ASSIGNMENT
Show each line of the entries below in which the word "along" appears.

----- INFORMATION

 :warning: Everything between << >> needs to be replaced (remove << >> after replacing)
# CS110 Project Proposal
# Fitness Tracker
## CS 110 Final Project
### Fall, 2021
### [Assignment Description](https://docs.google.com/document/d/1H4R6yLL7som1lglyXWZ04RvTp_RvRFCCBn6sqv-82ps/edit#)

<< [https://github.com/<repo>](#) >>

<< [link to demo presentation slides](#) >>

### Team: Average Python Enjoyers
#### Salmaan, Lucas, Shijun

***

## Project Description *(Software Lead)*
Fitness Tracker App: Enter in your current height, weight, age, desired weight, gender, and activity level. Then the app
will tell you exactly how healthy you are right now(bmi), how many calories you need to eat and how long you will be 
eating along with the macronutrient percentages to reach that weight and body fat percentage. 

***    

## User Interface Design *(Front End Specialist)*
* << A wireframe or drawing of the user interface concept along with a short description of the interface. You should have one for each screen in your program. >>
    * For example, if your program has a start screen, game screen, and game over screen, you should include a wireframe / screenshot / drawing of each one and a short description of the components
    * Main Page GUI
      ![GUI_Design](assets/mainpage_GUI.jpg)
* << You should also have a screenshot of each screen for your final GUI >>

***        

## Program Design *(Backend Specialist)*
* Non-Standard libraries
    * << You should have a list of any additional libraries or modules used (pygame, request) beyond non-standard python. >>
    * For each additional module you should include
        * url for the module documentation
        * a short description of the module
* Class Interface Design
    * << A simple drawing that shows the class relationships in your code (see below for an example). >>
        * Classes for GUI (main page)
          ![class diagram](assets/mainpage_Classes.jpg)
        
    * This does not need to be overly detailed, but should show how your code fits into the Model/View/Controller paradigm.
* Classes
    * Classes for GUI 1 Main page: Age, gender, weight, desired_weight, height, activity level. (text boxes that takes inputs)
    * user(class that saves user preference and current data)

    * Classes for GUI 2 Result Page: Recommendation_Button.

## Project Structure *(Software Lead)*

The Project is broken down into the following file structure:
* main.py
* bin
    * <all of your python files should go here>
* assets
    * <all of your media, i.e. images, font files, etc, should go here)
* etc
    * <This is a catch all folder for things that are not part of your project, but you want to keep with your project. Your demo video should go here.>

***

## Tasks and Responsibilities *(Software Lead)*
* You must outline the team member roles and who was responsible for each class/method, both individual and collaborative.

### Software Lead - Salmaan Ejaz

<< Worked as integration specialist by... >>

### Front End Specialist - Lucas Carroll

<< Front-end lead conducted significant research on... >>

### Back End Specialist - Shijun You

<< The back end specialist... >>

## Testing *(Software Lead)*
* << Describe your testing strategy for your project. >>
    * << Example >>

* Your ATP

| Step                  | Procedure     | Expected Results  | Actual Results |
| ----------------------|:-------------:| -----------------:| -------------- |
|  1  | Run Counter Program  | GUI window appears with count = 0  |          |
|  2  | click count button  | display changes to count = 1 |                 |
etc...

----------
----- INFORMATION

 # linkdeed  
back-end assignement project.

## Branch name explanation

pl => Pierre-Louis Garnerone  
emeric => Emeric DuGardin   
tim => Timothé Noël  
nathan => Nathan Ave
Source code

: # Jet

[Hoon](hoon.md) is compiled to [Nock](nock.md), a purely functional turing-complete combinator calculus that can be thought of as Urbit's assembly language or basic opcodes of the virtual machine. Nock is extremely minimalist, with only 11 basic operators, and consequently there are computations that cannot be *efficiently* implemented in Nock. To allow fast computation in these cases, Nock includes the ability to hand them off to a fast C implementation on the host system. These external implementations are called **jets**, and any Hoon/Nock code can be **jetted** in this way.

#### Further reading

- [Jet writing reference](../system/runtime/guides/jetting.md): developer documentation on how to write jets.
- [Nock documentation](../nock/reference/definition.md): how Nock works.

----------
----- INFORMATION

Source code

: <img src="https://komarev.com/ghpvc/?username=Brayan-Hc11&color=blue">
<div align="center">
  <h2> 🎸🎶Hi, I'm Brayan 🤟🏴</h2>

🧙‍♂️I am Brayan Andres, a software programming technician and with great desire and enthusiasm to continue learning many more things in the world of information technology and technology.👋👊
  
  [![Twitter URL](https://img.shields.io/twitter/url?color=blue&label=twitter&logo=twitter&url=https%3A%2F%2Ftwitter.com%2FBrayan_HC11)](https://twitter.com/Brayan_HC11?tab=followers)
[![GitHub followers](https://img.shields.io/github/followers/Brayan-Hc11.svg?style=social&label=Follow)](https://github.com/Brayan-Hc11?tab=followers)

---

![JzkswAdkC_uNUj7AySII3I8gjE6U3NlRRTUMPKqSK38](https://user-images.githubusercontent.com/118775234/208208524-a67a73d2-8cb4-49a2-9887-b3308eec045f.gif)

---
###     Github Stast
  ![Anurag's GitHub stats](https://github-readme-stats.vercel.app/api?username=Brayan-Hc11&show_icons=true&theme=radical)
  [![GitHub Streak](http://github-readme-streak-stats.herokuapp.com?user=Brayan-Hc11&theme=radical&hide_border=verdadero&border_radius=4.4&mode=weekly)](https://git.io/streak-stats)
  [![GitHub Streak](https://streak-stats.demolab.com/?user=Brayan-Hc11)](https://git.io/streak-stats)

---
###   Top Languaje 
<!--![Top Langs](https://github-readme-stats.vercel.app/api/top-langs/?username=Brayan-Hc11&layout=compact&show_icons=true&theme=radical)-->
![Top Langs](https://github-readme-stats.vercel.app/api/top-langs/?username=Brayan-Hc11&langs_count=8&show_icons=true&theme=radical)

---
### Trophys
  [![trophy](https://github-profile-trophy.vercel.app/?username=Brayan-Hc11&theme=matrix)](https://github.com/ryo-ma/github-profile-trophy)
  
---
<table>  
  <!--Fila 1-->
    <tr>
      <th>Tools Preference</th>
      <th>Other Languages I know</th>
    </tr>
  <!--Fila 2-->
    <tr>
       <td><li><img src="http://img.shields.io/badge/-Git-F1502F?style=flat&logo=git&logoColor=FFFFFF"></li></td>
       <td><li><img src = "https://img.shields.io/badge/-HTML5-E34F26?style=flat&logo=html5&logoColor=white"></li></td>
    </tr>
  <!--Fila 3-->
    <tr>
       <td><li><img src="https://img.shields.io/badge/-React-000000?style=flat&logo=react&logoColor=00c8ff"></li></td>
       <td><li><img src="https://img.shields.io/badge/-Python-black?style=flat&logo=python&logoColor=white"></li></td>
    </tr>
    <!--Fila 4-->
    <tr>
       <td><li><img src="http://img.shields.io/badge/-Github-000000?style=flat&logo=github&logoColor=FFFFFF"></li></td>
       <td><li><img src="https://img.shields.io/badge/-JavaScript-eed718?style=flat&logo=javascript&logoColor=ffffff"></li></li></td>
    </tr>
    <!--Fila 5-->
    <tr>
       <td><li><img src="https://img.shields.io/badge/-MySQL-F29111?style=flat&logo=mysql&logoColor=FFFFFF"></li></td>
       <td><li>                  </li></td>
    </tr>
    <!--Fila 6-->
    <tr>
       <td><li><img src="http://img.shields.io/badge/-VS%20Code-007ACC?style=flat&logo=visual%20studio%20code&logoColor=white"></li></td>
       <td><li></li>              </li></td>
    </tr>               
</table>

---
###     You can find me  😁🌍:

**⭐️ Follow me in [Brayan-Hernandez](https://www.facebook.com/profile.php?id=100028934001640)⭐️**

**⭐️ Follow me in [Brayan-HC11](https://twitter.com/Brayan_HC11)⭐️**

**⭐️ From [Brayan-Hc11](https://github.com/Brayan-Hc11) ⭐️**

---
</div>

----------

TASK RESULT
eating along with the macronutrient percentages to reach that weight and body fat percentage. 
* << A wireframe or drawing of the user interface concept along with a short description of the interface. You should have one for each screen in your program. >>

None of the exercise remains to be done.